October 24, 2011
In early September, as memories of the debt ceiling fight faded with the summer, House Majority Leader Eric Cantor acknowledged that the economic policy debate was about to change: “The focus now is jobs,” he told reporters. “The past eight months we’ve been all about cuts.” But it’s become clear that for Cantor and the rest of the Republican leadership, the focus is still on cuts. Among those cuts are cuts to job training programs – including programs that at least some experts believe might help the unemployed get a foothold back in the workforce.
Consider what House Republicans are proposing to spend on edcuation for fiscal year 2012: The latest blueprint, released earlier this month, would reduce funding Department of Labor by 20 percent, although they would fund some individual programs at or above current levels. And even the funding Republicans do provide may be weaker than it seems. According to several budget experts I interviewed, esoteric changes in the budgeting process for those programs—in effect, capping funding in advance—could lead to even bigger cuts than advertised.

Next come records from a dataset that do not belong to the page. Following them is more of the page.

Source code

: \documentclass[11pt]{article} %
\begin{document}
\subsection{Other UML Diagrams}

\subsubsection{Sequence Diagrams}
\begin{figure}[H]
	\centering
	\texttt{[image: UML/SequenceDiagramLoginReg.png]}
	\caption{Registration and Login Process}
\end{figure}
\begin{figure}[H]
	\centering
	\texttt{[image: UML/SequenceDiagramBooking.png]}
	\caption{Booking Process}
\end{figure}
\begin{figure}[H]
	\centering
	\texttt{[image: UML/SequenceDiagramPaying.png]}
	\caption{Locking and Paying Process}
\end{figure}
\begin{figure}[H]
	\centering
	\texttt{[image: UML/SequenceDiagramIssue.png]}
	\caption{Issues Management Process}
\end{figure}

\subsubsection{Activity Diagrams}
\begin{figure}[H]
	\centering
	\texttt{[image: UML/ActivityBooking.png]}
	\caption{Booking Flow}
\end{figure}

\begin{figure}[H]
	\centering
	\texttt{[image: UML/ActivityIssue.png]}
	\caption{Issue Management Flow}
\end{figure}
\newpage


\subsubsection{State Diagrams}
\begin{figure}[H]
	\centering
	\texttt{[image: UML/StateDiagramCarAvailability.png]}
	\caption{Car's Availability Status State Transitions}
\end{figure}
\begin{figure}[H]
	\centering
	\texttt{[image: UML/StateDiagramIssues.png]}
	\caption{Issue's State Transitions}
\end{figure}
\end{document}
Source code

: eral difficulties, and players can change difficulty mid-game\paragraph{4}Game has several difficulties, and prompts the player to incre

Many of the programs that Republicans would potentially open up to cuts, such as the Employment Training Administration, have been proven to connect dislocated workers and disadvantaged youth to the labor force and build skills for better jobs. As Neil Ridley, a senior policy analyst at the Center for Law and Social Policy (CLASP), explained, these are vital programs that “provide value and have a return, especially for low-income adults.” Indeed, a number of studies over the past decade indicate that participants in such programs enjoyed higher rates of employment and wages than non-participants did . . .

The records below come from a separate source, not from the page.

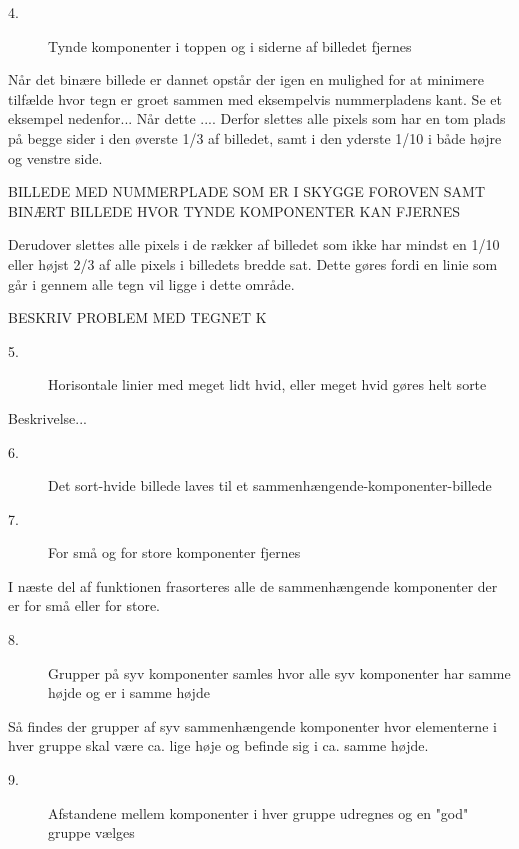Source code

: \begin{description}
\item[4.] Tynde komponenter i toppen og i siderne af billedet fjernes
\end{description}

Når det binære billede er dannet opstår der igen en mulighed for at minimere tilfælde hvor tegn er groet sammen med eksempelvis nummerpladens kant. Se et eksempel nedenfor... Når dette .... Derfor slettes alle pixels som har en tom plads på begge sider i den øverste 1/3 af billedet, samt i den yderste 1/10 i både højre og venstre side.

BILLEDE MED NUMMERPLADE SOM ER I SKYGGE FOROVEN SAMT BINÆRT BILLEDE HVOR TYNDE KOMPONENTER KAN FJERNES

Derudover slettes alle pixels i de rækker af billedet som ikke har mindst en 1/10 eller højst 2/3 af alle pixels i billedets bredde sat. Dette gøres fordi en linie som går i gennem alle tegn vil ligge i dette område.

BESKRIV PROBLEM MED TEGNET K

\begin{description}
\item[5.] Horisontale linier med meget lidt hvid, eller meget hvid gøres helt sorte
\end{description}

Beskrivelse...

\begin{description}
\item[6.] Det sort-hvide billede laves til et sammenhængende-komponenter-billede
\item[7.] For små og for store komponenter fjernes
\end{description}

I næste del af funktionen frasorteres alle de sammenhængende komponenter der er for små eller for store.

\begin{description}
\item[8.] Grupper på syv komponenter samles hvor alle syv komponenter har samme højde og er i samme højde
\end{description}

Så findes der grupper af syv sammenhængende komponenter hvor elementerne i hver gruppe skal være ca. lige høje og befinde sig i ca. samme højde.

\begin{description}
\item[9.] Afstandene mellem komponenter i hver gruppe udregnes og en "god" gruppe vælges
\end{description}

Since Republicans don’t want to reduce how much money individual students get from the program each year, they’re proposing to reduce how many students can get the grants in the first place. They would do this, primarily, by counting Social Security benefits and the Earned Income Tax Credit (EITC) as “income.” That would force families to contribute more money towards tuition, effectively pushing many students out of the program. Among the other proposed changes are retroactively reducing the lifetime limit on Pell grants from nine to six years, eliminating eligibility for part-time students, and halving the “auto-zero” expected family contribution. Vicky Choitz, a senior policy analyst at CLASP, told me that, if enacted, these changes would cause roughly 550,000 students to lose access to Pell grants next year, and one million would by 2017.
. . . Choitz estimates that a working dependent student would receive a cut approximately three times as large as that of a non-working student.